Given data START

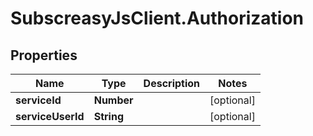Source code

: # SubscreasyJsClient.Authorization

## Properties
Name | Type | Description | Notes
------------ | ------------- | ------------- | -------------
**serviceId** | **Number** |  | [optional] 
**serviceUserId** | **String** |  | [optional]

Given data END

_Task_: Every record above, copied exactly and without a single picture, makes up the answer.

_Solution for this problem_:
Source code

: # SubscreasyJsClient.Authorization

## Properties
Name | Type | Description | Notes
------------ | ------------- | ------------- | -------------
**serviceId** | **Number** |  | [optional] 
**serviceUserId** | **String** |  | [optional]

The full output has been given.